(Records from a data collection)
◇ ◇ ◇ ◇

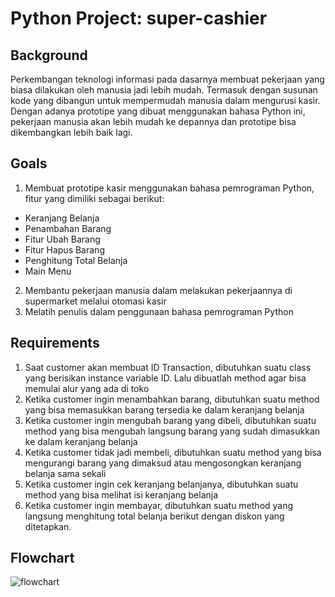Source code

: # Python Project: super-cashier

## Background
Perkembangan teknologi informasi pada dasarnya membuat pekerjaan yang biasa dilakukan oleh manusia jadi lebih mudah. Termasuk dengan susunan kode yang dibangun untuk mempermudah manusia dalam mengurusi kasir. Dengan adanya prototipe yang dibuat menggunakan bahasa Python ini, pekerjaan manusia akan lebih mudah ke depannya dan prototipe bisa dikembangkan lebih baik lagi.

## Goals
1. Membuat prototipe kasir menggunakan bahasa pemrograman Python, fitur yang dimiliki sebagai berikut:
- Keranjang Belanja
- Penambahan Barang
- Fitur Ubah Barang
- Fitur Hapus Barang
- Penghitung Total Belanja
- Main Menu
2. Membantu pekerjaan manusia dalam melakukan pekerjaannya di supermarket melalui otomasi kasir
3. Melatih penulis dalam penggunaan bahasa pemrograman Python

## Requirements
1. Saat customer akan membuat ID Transaction, dibutuhkan suatu class yang berisikan instance variable ID. Lalu dibuatlah method agar bisa memulai alur yang ada di toko
2. Ketika customer ingin menambahkan barang, dibutuhkan suatu method yang bisa memasukkan barang tersedia ke dalam keranjang belanja
3. Ketika customer ingin mengubah barang yang dibeli, dibutuhkan suatu method yang bisa mengubah langsung barang yang sudah dimasukkan ke dalam keranjang belanja
4. Ketika customer tidak jadi membeli, dibutuhkan suatu method yang bisa mengurangi barang yang dimaksud atau mengosongkan keranjang belanja sama sekali
5. Ketika customer ingin cek keranjang belanjanya, dibutuhkan suatu method yang bisa melihat isi keranjang belanja
6. Ketika customer ingin membayar, dibutuhkan suatu method yang langsung menghitung total belanja berikut dengan diskon yang ditetapkan.

## Flowchart
![flowchart](https://github.com/akinladiko/super-cashier/blob/main/flowchart_python.jpg?raw=true)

◇ ◇ ◇ ◇

§ **Task**: A complete answer gives every line of the records holding "cashier".

§ **Result**:
: # Python Project: super-cashier
![flowchart](https://github.com/akinladiko/super-cashier/blob/main/flowchart_python.jpg?raw=true)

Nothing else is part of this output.